Correctional educators live in a strange kind of time warp.
On the one hand, the system moves at a glacial pace. Forms take weeks. Tech approvals take months. Policies change only after the stars align and three different departments sign off. A supply order you made in February? It might arrive by September—if it makes it past security.
But on the other hand? Everything is urgent.
Because your students might be gone tomorrow.
They might be transferred. Released. Reclassified. Put in seg. Caught in a situation that puts them back on restriction and out of your classroom indefinitely. Sometimes you hear about it ahead of time. Most of the time, you don’t.
That paper you handed out today might be the last lesson you ever teach them.
That reality can either make you frantic… or intentional.

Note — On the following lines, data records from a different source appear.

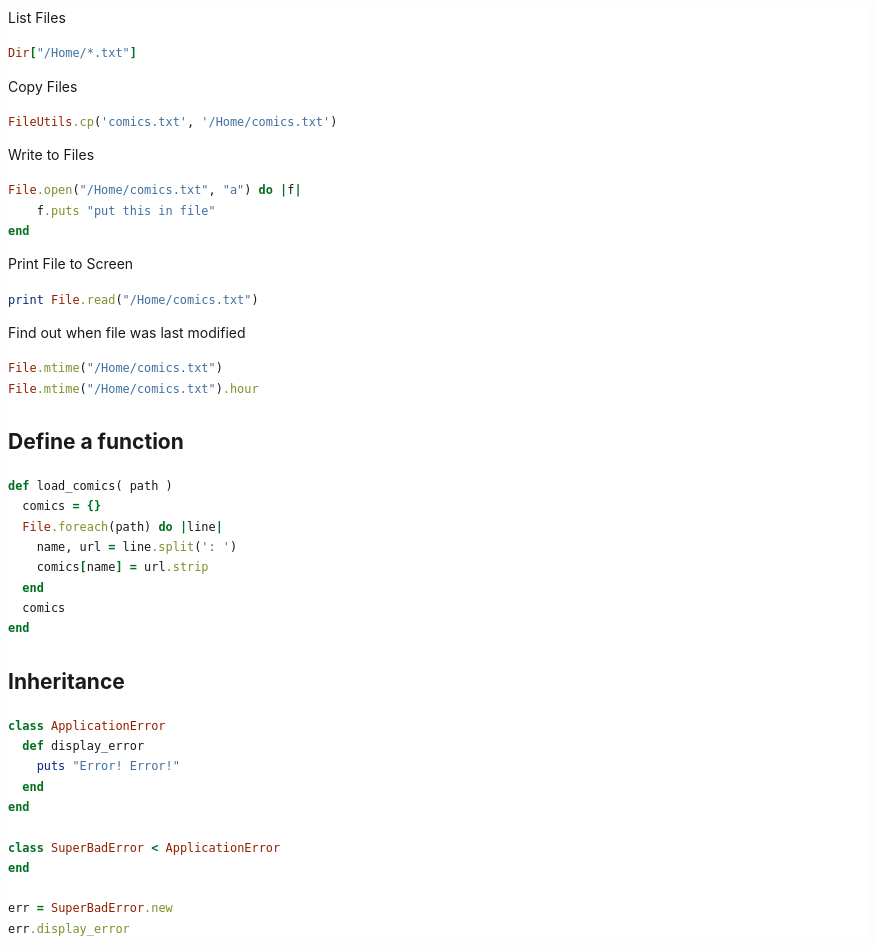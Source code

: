 List Files
```ruby
Dir["/Home/*.txt"]
```

Copy Files
```ruby
FileUtils.cp('comics.txt', '/Home/comics.txt')
```

Write to Files
```ruby
File.open("/Home/comics.txt", "a") do |f|
    f.puts "put this in file"
end
```

Print File to Screen
```ruby
print File.read("/Home/comics.txt")
```

Find out when file was last modified
```ruby
File.mtime("/Home/comics.txt")
File.mtime("/Home/comics.txt").hour
```

## Define a function

```ruby
def load_comics( path )
  comics = {}
  File.foreach(path) do |line|
    name, url = line.split(': ')
    comics[name] = url.strip
  end
  comics
end
```

## Inheritance

```ruby
class ApplicationError
  def display_error
    puts "Error! Error!"
  end
end

class SuperBadError < ApplicationError
end

err = SuperBadError.new
err.display_error
```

For most correctional educators I know, it’s both.
You feel the pressure—get them ready before they go, make the time count, teach something useful, help them believe in themselves, don’t waste a minute—but you’re also held back by the drag of bureaucracy, custody schedules, and classroom disruptions you don’t control.

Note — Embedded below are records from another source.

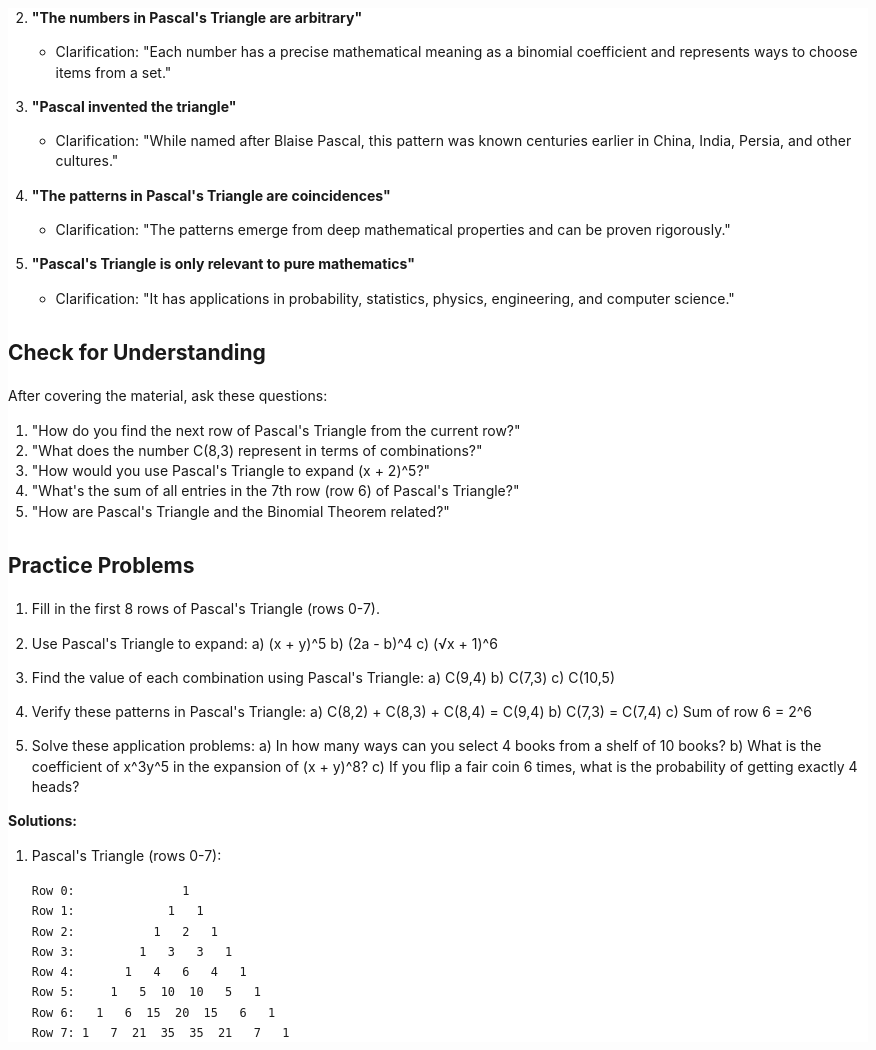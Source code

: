 2. **"The numbers in Pascal's Triangle are arbitrary"**
   - Clarification: "Each number has a precise mathematical meaning as a binomial coefficient and represents ways to choose items from a set."

3. **"Pascal invented the triangle"**
   - Clarification: "While named after Blaise Pascal, this pattern was known centuries earlier in China, India, Persia, and other cultures."

4. **"The patterns in Pascal's Triangle are coincidences"**
   - Clarification: "The patterns emerge from deep mathematical properties and can be proven rigorously."

5. **"Pascal's Triangle is only relevant to pure mathematics"**
   - Clarification: "It has applications in probability, statistics, physics, engineering, and computer science."

## Check for Understanding

After covering the material, ask these questions:
1. "How do you find the next row of Pascal's Triangle from the current row?"
2. "What does the number C(8,3) represent in terms of combinations?"
3. "How would you use Pascal's Triangle to expand (x + 2)^5?"
4. "What's the sum of all entries in the 7th row (row 6) of Pascal's Triangle?"
5. "How are Pascal's Triangle and the Binomial Theorem related?"

## Practice Problems

1. Fill in the first 8 rows of Pascal's Triangle (rows 0-7).

2. Use Pascal's Triangle to expand:
   a) (x + y)^5
   b) (2a - b)^4
   c) (√x + 1)^6

3. Find the value of each combination using Pascal's Triangle:
   a) C(9,4)
   b) C(7,3)
   c) C(10,5)

4. Verify these patterns in Pascal's Triangle:
   a) C(8,2) + C(8,3) + C(8,4) = C(9,4)
   b) C(7,3) = C(7,4)
   c) Sum of row 6 = 2^6

5. Solve these application problems:
   a) In how many ways can you select 4 books from a shelf of 10 books?
   b) What is the coefficient of x^3y^5 in the expansion of (x + y)^8?
   c) If you flip a fair coin 6 times, what is the probability of getting exactly 4 heads?

**Solutions:**

1. Pascal's Triangle (rows 0-7):
   ```
   Row 0:               1
   Row 1:             1   1
   Row 2:           1   2   1
   Row 3:         1   3   3   1
   Row 4:       1   4   6   4   1
   Row 5:     1   5  10  10   5   1
   Row 6:   1   6  15  20  15   6   1
   Row 7: 1   7  21  35  35  21   7   1
   ```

So how do we teach with urgency in a place that moves so slowly?
We get clear on what matters most.
We stop assuming we have time.
We don’t delay the hard conversations.
We offer relevance over routine.
We give skills over seat time.
We don’t wait for the “perfect” lesson—we teach this lesson, today, like it could be the one that sticks.
I’ve seen teachers in carceral classrooms scrap a textbook plan on the spot to teach resumé writing when a student unexpectedly makes parole. I’ve watched instructors pack a binder full of printed materials for a student being transferred to a facility without education programming. I’ve seen teachers race against the clock to help a student finish a GED module before release—knowing full well it may be the difference between a job and a setback on the outside.
This kind of urgency isn’t panicked. It’s purposeful. It’s not about rushing—it’s about recognizing that we’re not promised tomorrow in these settings, so we teach with our eyes wide open today.
We build lessons that double as life tools.
We write feedback like we’re writing to someone who might need those words in a cell tonight.
We celebrate small wins immediately—because there might not be a “later.”
And through it all, we make peace with the system’s slowness by staying committed to our students’ momentum.
Yes, it’s hard. The tension is real.
But this is the work: planting fast-growing seeds in slow-moving soil.
And every once in a while, something blooms right in front of you—unexpected, beautiful, and worth every ounce of effort.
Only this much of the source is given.